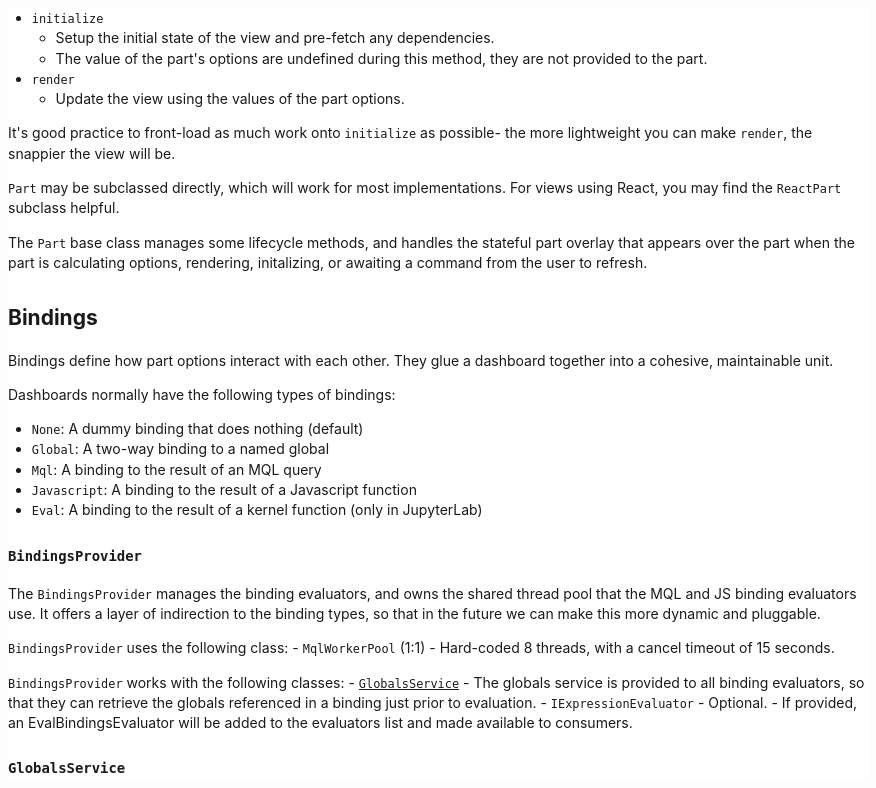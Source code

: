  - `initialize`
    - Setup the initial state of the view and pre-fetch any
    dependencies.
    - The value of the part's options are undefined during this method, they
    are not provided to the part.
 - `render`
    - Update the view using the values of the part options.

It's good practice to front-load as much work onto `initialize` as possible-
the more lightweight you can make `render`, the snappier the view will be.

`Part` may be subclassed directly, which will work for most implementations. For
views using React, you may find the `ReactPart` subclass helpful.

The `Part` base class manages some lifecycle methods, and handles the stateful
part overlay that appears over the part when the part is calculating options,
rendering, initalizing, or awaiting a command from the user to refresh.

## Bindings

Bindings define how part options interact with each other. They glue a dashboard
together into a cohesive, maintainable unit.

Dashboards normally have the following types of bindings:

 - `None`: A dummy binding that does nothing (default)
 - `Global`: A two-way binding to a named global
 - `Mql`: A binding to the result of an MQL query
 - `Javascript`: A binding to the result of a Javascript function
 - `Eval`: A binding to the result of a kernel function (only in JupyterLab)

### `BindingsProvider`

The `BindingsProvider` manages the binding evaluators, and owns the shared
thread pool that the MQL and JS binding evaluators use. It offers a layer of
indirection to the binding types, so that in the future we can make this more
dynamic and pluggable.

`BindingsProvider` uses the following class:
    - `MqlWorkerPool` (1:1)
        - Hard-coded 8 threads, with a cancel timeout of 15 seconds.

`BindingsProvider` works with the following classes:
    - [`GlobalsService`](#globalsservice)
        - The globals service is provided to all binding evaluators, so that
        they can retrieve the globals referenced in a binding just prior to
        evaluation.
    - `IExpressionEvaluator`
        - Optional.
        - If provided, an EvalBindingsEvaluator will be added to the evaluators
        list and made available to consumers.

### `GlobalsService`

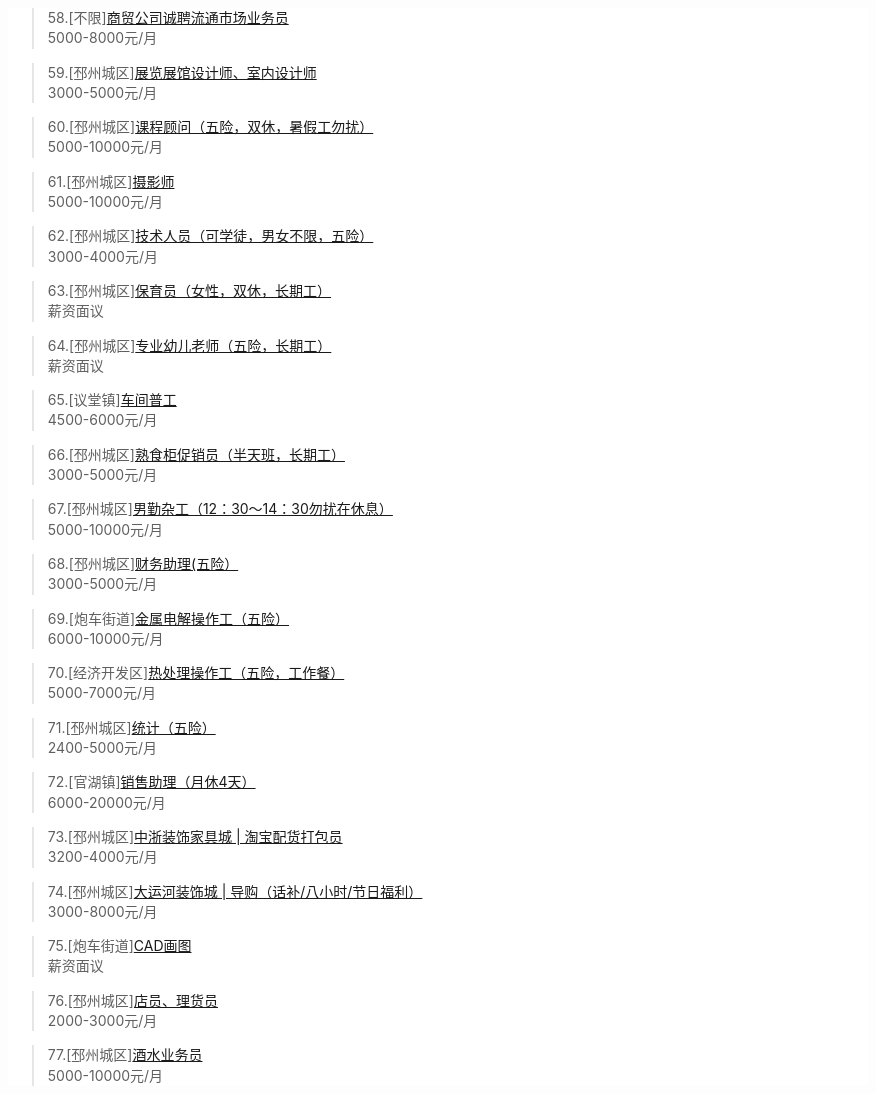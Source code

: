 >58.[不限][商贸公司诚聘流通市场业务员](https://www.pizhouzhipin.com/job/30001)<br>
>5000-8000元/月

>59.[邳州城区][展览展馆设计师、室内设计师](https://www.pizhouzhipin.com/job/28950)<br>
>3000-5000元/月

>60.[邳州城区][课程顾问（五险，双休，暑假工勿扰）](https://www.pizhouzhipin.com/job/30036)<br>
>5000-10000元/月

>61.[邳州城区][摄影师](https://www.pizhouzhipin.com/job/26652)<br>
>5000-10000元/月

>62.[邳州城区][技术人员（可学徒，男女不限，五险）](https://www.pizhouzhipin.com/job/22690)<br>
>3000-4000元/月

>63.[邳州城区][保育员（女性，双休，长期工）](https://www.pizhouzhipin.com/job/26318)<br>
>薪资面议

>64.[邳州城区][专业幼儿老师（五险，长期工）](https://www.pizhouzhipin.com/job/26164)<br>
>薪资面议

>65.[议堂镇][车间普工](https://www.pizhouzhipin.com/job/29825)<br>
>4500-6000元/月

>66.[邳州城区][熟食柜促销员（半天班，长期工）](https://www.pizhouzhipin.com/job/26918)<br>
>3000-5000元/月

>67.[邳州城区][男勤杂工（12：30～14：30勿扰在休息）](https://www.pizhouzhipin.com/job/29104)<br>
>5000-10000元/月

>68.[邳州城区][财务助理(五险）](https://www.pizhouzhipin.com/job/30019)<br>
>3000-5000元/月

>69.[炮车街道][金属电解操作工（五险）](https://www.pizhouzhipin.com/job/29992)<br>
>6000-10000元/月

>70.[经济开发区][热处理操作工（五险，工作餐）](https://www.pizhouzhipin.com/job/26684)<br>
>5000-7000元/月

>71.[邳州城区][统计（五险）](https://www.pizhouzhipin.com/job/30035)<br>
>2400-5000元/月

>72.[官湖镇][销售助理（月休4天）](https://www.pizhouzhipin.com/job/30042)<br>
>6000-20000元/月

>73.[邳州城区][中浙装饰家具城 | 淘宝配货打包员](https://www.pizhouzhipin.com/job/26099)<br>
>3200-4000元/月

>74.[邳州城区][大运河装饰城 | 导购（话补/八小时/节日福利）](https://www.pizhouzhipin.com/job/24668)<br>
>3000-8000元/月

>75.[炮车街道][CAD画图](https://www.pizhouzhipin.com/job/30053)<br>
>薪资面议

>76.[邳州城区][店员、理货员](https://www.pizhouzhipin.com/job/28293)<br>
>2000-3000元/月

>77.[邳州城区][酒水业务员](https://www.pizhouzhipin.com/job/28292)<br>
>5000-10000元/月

#### [Work required]
Please set down the records above word for word and omit their pictures.

#### [Task output]
Source code

:  - `initialize`
    - Setup the initial state of the view and pre-fetch any
    dependencies.
    - The value of the part's options are undefined during this method, they
    are not provided to the part.
 - `render`
    - Update the view using the values of the part options.

It's good practice to front-load as much work onto `initialize` as possible-
the more lightweight you can make `render`, the snappier the view will be.

`Part` may be subclassed directly, which will work for most implementations. For
views using React, you may find the `ReactPart` subclass helpful.

The `Part` base class manages some lifecycle methods, and handles the stateful
part overlay that appears over the part when the part is calculating options,
rendering, initalizing, or awaiting a command from the user to refresh.

## Bindings

Bindings define how part options interact with each other. They glue a dashboard
together into a cohesive, maintainable unit.

Dashboards normally have the following types of bindings:

 - `None`: A dummy binding that does nothing (default)
 - `Global`: A two-way binding to a named global
 - `Mql`: A binding to the result of an MQL query
 - `Javascript`: A binding to the result of a Javascript function
 - `Eval`: A binding to the result of a kernel function (only in JupyterLab)

### `BindingsProvider`

The `BindingsProvider` manages the binding evaluators, and owns the shared
thread pool that the MQL and JS binding evaluators use. It offers a layer of
indirection to the binding types, so that in the future we can make this more
dynamic and pluggable.

`BindingsProvider` uses the following class:
    - `MqlWorkerPool` (1:1)
        - Hard-coded 8 threads, with a cancel timeout of 15 seconds.

`BindingsProvider` works with the following classes:
    - [`GlobalsService`](#globalsservice)
        - The globals service is provided to all binding evaluators, so that
        they can retrieve the globals referenced in a binding just prior to
        evaluation.
    - `IExpressionEvaluator`
        - Optional.
        - If provided, an EvalBindingsEvaluator will be added to the evaluators
        list and made available to consumers.

### `GlobalsService`

Source code

: >58.[不限][商贸公司诚聘流通市场业务员](https://www.pizhouzhipin.com/job/30001)<br>
>5000-8000元/月

>59.[邳州城区][展览展馆设计师、室内设计师](https://www.pizhouzhipin.com/job/28950)<br>
>3000-5000元/月

>60.[邳州城区][课程顾问（五险，双休，暑假工勿扰）](https://www.pizhouzhipin.com/job/30036)<br>
>5000-10000元/月

>61.[邳州城区][摄影师](https://www.pizhouzhipin.com/job/26652)<br>
>5000-10000元/月

>62.[邳州城区][技术人员（可学徒，男女不限，五险）](https://www.pizhouzhipin.com/job/22690)<br>
>3000-4000元/月

>63.[邳州城区][保育员（女性，双休，长期工）](https://www.pizhouzhipin.com/job/26318)<br>
>薪资面议

>64.[邳州城区][专业幼儿老师（五险，长期工）](https://www.pizhouzhipin.com/job/26164)<br>
>薪资面议

>65.[议堂镇][车间普工](https://www.pizhouzhipin.com/job/29825)<br>
>4500-6000元/月

>66.[邳州城区][熟食柜促销员（半天班，长期工）](https://www.pizhouzhipin.com/job/26918)<br>
>3000-5000元/月

>67.[邳州城区][男勤杂工（12：30～14：30勿扰在休息）](https://www.pizhouzhipin.com/job/29104)<br>
>5000-10000元/月

>68.[邳州城区][财务助理(五险）](https://www.pizhouzhipin.com/job/30019)<br>
>3000-5000元/月

>69.[炮车街道][金属电解操作工（五险）](https://www.pizhouzhipin.com/job/29992)<br>
>6000-10000元/月

>70.[经济开发区][热处理操作工（五险，工作餐）](https://www.pizhouzhipin.com/job/26684)<br>
>5000-7000元/月

>71.[邳州城区][统计（五险）](https://www.pizhouzhipin.com/job/30035)<br>
>2400-5000元/月

>72.[官湖镇][销售助理（月休4天）](https://www.pizhouzhipin.com/job/30042)<br>
>6000-20000元/月

>73.[邳州城区][中浙装饰家具城 | 淘宝配货打包员](https://www.pizhouzhipin.com/job/26099)<br>
>3200-4000元/月

>74.[邳州城区][大运河装饰城 | 导购（话补/八小时/节日福利）](https://www.pizhouzhipin.com/job/24668)<br>
>3000-8000元/月

>75.[炮车街道][CAD画图](https://www.pizhouzhipin.com/job/30053)<br>
>薪资面议

>76.[邳州城区][店员、理货员](https://www.pizhouzhipin.com/job/28293)<br>
>2000-3000元/月

>77.[邳州城区][酒水业务员](https://www.pizhouzhipin.com/job/28292)<br>
>5000-10000元/月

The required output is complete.